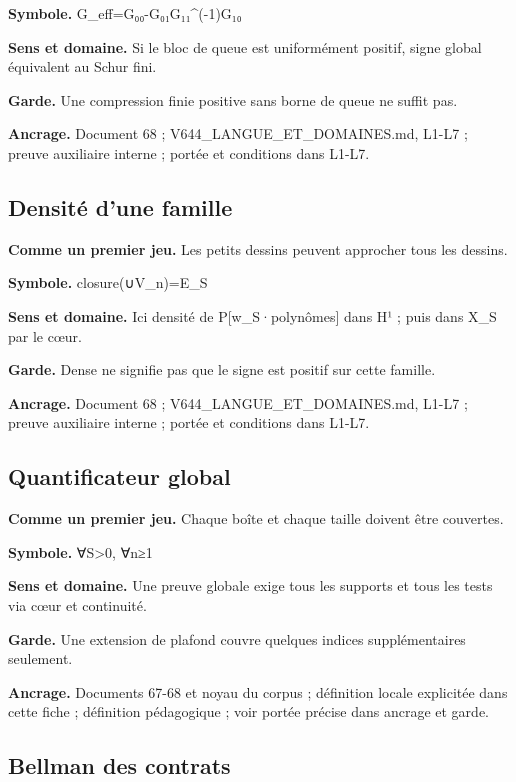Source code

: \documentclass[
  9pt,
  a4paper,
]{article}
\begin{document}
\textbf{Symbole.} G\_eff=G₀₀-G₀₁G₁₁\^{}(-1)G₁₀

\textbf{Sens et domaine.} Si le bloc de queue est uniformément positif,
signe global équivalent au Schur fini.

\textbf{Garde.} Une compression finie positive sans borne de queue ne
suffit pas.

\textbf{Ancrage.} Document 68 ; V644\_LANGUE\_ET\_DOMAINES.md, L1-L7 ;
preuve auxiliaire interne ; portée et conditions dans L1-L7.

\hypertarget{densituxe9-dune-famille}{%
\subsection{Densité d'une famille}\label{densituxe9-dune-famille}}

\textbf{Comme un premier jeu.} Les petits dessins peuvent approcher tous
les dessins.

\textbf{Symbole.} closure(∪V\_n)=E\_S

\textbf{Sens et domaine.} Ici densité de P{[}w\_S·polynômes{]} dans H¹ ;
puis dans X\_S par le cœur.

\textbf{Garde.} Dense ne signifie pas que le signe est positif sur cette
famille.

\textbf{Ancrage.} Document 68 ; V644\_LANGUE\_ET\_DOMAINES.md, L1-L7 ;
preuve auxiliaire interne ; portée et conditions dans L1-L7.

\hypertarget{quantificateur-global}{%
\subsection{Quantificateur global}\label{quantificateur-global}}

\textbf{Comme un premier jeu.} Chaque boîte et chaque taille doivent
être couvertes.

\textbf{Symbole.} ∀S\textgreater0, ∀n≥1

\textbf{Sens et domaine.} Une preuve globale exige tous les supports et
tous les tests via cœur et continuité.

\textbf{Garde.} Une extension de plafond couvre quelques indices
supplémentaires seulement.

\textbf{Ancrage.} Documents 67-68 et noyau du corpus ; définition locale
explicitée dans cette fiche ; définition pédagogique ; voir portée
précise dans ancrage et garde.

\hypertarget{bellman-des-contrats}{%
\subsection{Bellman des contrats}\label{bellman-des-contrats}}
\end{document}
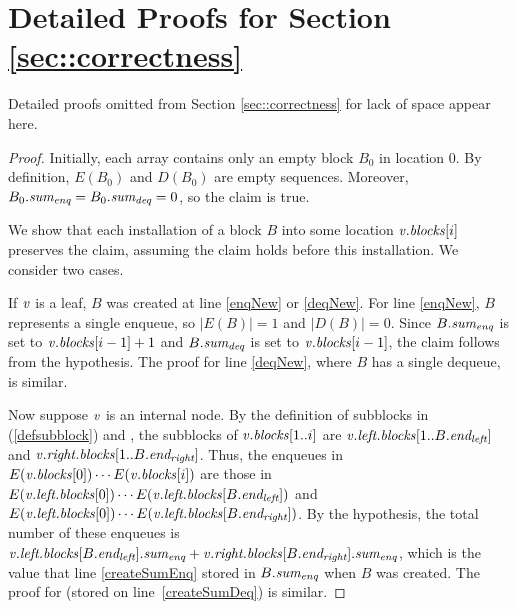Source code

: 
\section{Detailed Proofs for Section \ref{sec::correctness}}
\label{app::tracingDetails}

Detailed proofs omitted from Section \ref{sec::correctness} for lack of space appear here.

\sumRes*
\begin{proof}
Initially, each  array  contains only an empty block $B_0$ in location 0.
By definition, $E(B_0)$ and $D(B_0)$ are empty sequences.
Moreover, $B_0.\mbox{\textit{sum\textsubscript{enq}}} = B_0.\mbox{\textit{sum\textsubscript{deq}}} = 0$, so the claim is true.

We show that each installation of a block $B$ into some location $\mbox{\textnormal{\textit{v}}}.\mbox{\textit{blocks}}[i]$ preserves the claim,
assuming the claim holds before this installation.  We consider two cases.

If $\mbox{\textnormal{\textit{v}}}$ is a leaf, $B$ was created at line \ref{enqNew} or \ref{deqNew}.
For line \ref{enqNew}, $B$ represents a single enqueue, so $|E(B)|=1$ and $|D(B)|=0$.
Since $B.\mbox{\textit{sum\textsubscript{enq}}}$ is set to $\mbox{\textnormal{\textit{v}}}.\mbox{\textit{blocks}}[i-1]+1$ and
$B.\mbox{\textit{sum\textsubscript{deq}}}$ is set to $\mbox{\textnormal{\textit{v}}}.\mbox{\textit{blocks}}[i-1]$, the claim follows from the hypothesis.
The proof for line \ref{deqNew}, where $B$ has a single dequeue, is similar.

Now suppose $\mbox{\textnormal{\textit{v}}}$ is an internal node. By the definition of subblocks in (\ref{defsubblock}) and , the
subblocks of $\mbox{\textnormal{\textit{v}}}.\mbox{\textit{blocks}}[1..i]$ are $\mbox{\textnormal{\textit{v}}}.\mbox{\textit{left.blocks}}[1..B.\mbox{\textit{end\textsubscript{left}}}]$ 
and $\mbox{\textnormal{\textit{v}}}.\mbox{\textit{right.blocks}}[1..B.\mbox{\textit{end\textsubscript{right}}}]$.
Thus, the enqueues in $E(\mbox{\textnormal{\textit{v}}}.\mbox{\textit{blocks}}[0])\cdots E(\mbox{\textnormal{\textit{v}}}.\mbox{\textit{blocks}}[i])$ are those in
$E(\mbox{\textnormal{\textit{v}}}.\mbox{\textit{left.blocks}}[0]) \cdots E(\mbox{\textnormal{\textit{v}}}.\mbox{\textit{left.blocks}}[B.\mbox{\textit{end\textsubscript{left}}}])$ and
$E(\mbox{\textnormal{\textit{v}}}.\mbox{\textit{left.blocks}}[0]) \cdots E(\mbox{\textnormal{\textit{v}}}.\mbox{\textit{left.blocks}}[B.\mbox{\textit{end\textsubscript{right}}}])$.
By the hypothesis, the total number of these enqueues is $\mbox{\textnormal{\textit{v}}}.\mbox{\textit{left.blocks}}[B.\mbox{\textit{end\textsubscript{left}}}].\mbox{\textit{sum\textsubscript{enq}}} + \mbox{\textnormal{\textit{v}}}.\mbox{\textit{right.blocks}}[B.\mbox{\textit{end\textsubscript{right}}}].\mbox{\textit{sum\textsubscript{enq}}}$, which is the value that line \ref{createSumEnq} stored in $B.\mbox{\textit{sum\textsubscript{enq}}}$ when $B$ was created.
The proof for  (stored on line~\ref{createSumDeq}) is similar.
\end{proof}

**Work request**
Which lines in the records above contain the word "dans"? Return each of them.

**Result for this exercise**
preuve auxiliaire interne ; portée et conditions dans L1-L7.
\textbf{Sens et domaine.} Ici densité de P{[}w\_S·polynômes{]} dans H¹ ;
puis dans X\_S par le cœur.
preuve auxiliaire interne ; portée et conditions dans L1-L7.
explicitée dans cette fiche ; définition pédagogique ; voir portée
précise dans ancrage et garde.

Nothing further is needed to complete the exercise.